Rarus enim ferme sensus communis in illa Fortuna. [418]
Случается, что их уважают и ценят даже меньше, чем они того на самом деле заслуживают, именно потому, что они за слишком многое берутся и слишком выставляют себя напоказ, без достаточных оснований. В человеке, взваливающем на себя ношу, должно быть больше силы и мощи, чем требует его груз. У того, кто не использовал своих сил до предела, можно еще предполагать любые возможности. Тот же, кто пал под непосильным бременем, всем показывает, как слабы его плечи. Вот почему именно среди ученых мы так часто видим умственно убогих людей, из которых вышли бы отличные земледельцы, торговцы, ремесленники: такой род деятельности вполне соответствовал бы их природным силам. Наука – дело очень нелегкое, оно их сокрушает. Механизм, которым они являются, и недостаточно мощен и недостаточно тонок, чтобы обрабатывать и перерабатывать столь сложное и благородное вещество. Наука пригодна лишь для сильных умов; а они весьма редки. Слабые же умы, по словам Сократа [419], берясь за философию, наносят только ущерб ее достоинству. Оружие это в худых ножнах кажется и никчемным и даже опасным. Вот как они сами себе портят дело и вызывают смех.

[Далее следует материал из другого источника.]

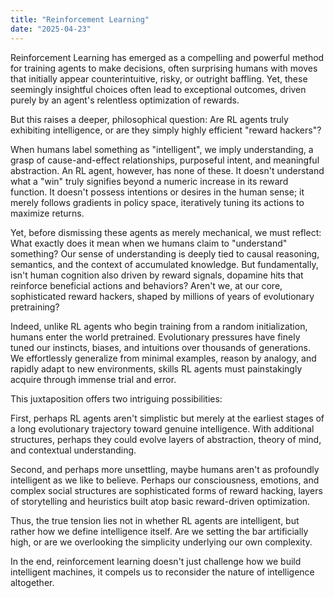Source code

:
 ```yaml
---
title: "Reinforcement Learning"
date: "2025-04-23"
---
```


Reinforcement Learning has emerged as a compelling and powerful method for training agents to make decisions, often surprising humans with moves that initially appear counterintuitive, risky, or outright baffling. Yet, these seemingly insightful choices often lead to exceptional outcomes, driven purely by an agent's relentless optimization of rewards.

But this raises a deeper, philosophical question: Are RL agents truly exhibiting intelligence, or are they simply highly efficient "reward hackers"?

When humans label something as "intelligent", we imply understanding, a grasp of cause-and-effect relationships, purposeful intent, and meaningful abstraction. An RL agent, however, has none of these. It doesn't understand what a "win" truly signifies beyond a numeric increase in its reward function. It doesn't possess intentions or desires in the human sense; it merely follows gradients in policy space, iteratively tuning its actions to maximize returns.

Yet, before dismissing these agents as merely mechanical, we must reflect: What exactly does it mean when we humans claim to "understand" something? Our sense of understanding is deeply tied to causal reasoning, semantics, and the context of accumulated knowledge. But fundamentally, isn't human cognition also driven by reward signals, dopamine hits that reinforce beneficial actions and behaviors? Aren't we, at our core, sophisticated reward hackers, shaped by millions of years of evolutionary pretraining?

Indeed, unlike RL agents who begin training from a random initialization, humans enter the world pretrained. Evolutionary pressures have finely tuned our instincts, biases, and intuitions over thousands of generations. We effortlessly generalize from minimal examples, reason by analogy, and rapidly adapt to new environments, skills RL agents must painstakingly acquire through immense trial and error.

This juxtaposition offers two intriguing possibilities:

First, perhaps RL agents aren't simplistic but merely at the earliest stages of a long evolutionary trajectory toward genuine intelligence. With additional structures, perhaps they could evolve layers of abstraction, theory of mind, and contextual understanding.

Second, and perhaps more unsettling, maybe humans aren't as profoundly intelligent as we like to believe. Perhaps our consciousness, emotions, and complex social structures are sophisticated forms of reward hacking, layers of storytelling and heuristics built atop basic reward-driven optimization.

Thus, the true tension lies not in whether RL agents are intelligent, but rather how we define intelligence itself. Are we setting the bar artificially high, or are we overlooking the simplicity underlying our own complexity.

In the end, reinforcement learning doesn't just challenge how we build intelligent machines, it compels us to reconsider the nature of intelligence altogether.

Humani qualis simulator simius oris, Quem puer arridens pretioso stamine serum Velavit, nudasque nates ac terga reliquit, Ludibrium mensis. [420]

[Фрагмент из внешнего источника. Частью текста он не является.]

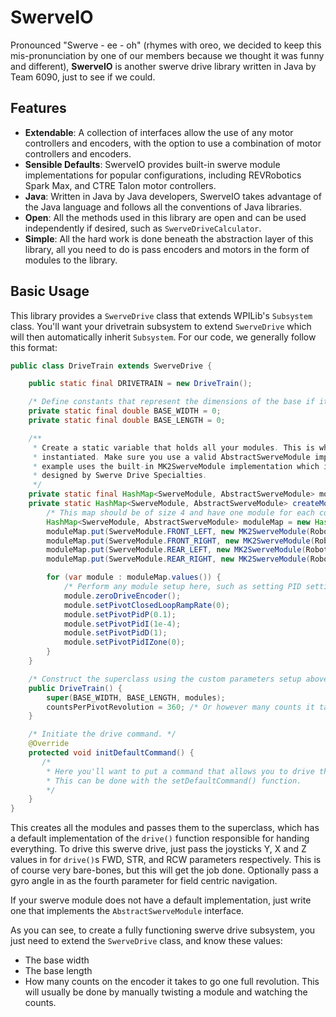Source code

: # SwerveIO
Pronounced "Swerve - ee - oh" (rhymes with oreo, we decided to keep this mis-pronunciation by one of our members because we thought it was funny and different), **SwerveIO** is another swerve drive library written in Java by Team 6090, just to see if we could.

## Features
- **Extendable**: A collection of interfaces allow the use of any motor controllers and encoders, with the option to use a combination of motor controllers and encoders.
- **Sensible Defaults**: SwerveIO provides built-in swerve module implementations for popular configurations, including REVRobotics Spark Max, and CTRE Talon motor controllers.
- **Java**: Written in Java by Java developers, SwerveIO takes advantage of the Java language and follows all the conventions of Java libraries.
- **Open**: All the methods used in this library are open and can be used independently if desired, such as `SwerveDriveCalculator`. 
- **Simple**: All the hard work is done beneath the abstraction layer of this library, all you need to do is pass encoders and motors in the form of modules to the library.

## Basic Usage
This library provides a `SwerveDrive` class that extends WPILib's `Subsystem` class. You'll want your drivetrain subsystem to extend `SwerveDrive` which will then automatically inherit `Subsystem`. For our code, we generally follow this format:

```java
public class DriveTrain extends SwerveDrive {

    public static final DRIVETRAIN = new DriveTrain();

    /* Define constants that represent the dimensions of the base if it isn't a perfect square. */
    private static final double BASE_WIDTH = 0;
    private static final double BASE_LENGTH = 0;

    /**
     * Create a static variable that holds all your modules. This is where modules will be
     * instantiated. Make sure you use a valid AbstractSwerveModule implementation. This
     * example uses the built-in MK2SwerveModule implementation which is a NEO swerve module
     * designed by Swerve Drive Specialties.
     */
    private static final HashMap<SwerveModule, AbstractSwerveModule> modules = createModuleMap();
    private static HashMap<SwerveModule, AbstractSwerveModule> createModuleMap() {
        /* This map should be of size 4 and have one module for each corner of the drive. */
        HashMap<SwerveModule, AbstractSwerveModule> moduleMap = new HashMap<>();
        moduleMap.put(SwerveModule.FRONT_LEFT, new MK2SwerveModule(RobotMap.FRONT_LEFT_DRIVE_MOTOR, RobotMap.FRONT_LEFT_PIVOT_MOTOR, RobotMap.FRONT_LEFT_ANALOG_ENCODER));
        moduleMap.put(SwerveModule.FRONT_RIGHT, new MK2SwerveModule(RobotMap.FRONT_RIGHT_DRIVE_MOTOR, RobotMap.FRONT_RIGHT_PIVOT_MOTOR, RobotMap.FRONT_RIGHT_ANALOG_ENCODER));
        moduleMap.put(SwerveModule.REAR_LEFT, new MK2SwerveModule(RobotMap.REAR_LEFT_DRIVE_MOTOR, RobotMap.REAR_LEFT_PIVOT_MOTOR, RobotMap.REAR_LEFT_ANALOG_ENCODER));
        moduleMap.put(SwerveModule.REAR_RIGHT, new MK2SwerveModule(RobotMap.REAR_RIGHT_DRIVE_MOTOR, RobotMap.REAR_RIGHT_PIVOT_MOTOR, RobotMap.REAR_RIGHT_ANALOG_ENCODER));

        for (var module : moduleMap.values()) {
            /* Perform any module setup here, such as setting PID settings, etc... */
            module.zeroDriveEncoder();
            module.setPivotClosedLoopRampRate(0);
            module.setPivotPidP(0.1);
            module.setPivotPidI(1e-4);
            module.setPivotPidD(1);
            module.setPivotPidIZone(0);
        }
    }

    /* Construct the superclass using the custom parameters setup above. */
    public DriveTrain() {
        super(BASE_WIDTH, BASE_LENGTH, modules);
        countsPerPivotRevolution = 360; /* Or however many counts it takes to go one full pivot revolution. */
    }

    /* Initiate the drive command. */
    @Override
    protected void initDefaultCommand() {
       /* 
        * Here you'll want to put a command that allows you to drive the bot with a joystick. 
        * This can be done with the setDefaultCommand() function.
        */
    }
}
```
This creates all the modules and passes them to the superclass, which has a default implementation of the `drive()` function responsible for handing everything. To drive this swerve drive, just pass the joysticks Y, X and Z values in for `drive()`s FWD, STR, and RCW parameters respectively. This is of course very bare-bones, but this will get the job done. Optionally pass a gyro angle in as the fourth parameter for field centric navigation.

If your swerve module does not have a default implementation, just write one that implements the `AbstractSwerveModule` interface. 

As you can see, to create a fully functioning swerve drive subsystem, you just need to extend the `SwerveDrive` class, and know these values:
- The base width
- The base length
- How many counts on the encoder it takes to go one full revolution. This will usually be done by manually twisting a module and watching the counts.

Точно так же и тем, кто нами повелевает и правит, кто держит в руках своих судьбы мира, недостаточно обладать разумением среднего человека, мочь столько же, сколько можем мы; и если они не превосходят нас в достаточной мере, то уже тем самым оказываются гораздо ниже нашего уровня. От них ожидаешь большего, они и должны делать больше. Молчаливость приносит им зачастую большую пользу не только тем, что придает внушающую почтение важность, но и тем, что порою является для них весьма выгодной и удобной. Так, Мегабиз, посетив Апеллеса в его мастерской, долгое время пребывал в безмолвии, а затем принялся рассуждать о его творениях, на что получил следующую резкую отповедь: «Пока ты молчал, ты в своем роскошном наряде и золотых украшениях казался нам чем‑то весьма значительным. Теперь же, после того, как мы тебя послушали, над тобой потешается мой самый последний подмастерье» [421]. Из‑за своего высокого положения, из‑за окружавшего его великолепия он не имел права проявлять невежество простолюдина и нести вздор о живописи: ему следовало, не нарушая молчания, сохранять такой вид, будто он в этой области знаток. А скольким из моих нищих духом современников напускная холодная молчаливость помогла прослыть мудрыми и понимающими людьми! Чины и должности, – так уж повелось – даются человеку чаще по счастливой случайности, чем по заслугам. И большей частью за это совершенно напрасно упрекают королей. Напротив, надо изумляться, как часто удается им сделать удачный выбор при недостаточном уменье разбираться в людях.
Principis est virtus maxima nosse suos. [422]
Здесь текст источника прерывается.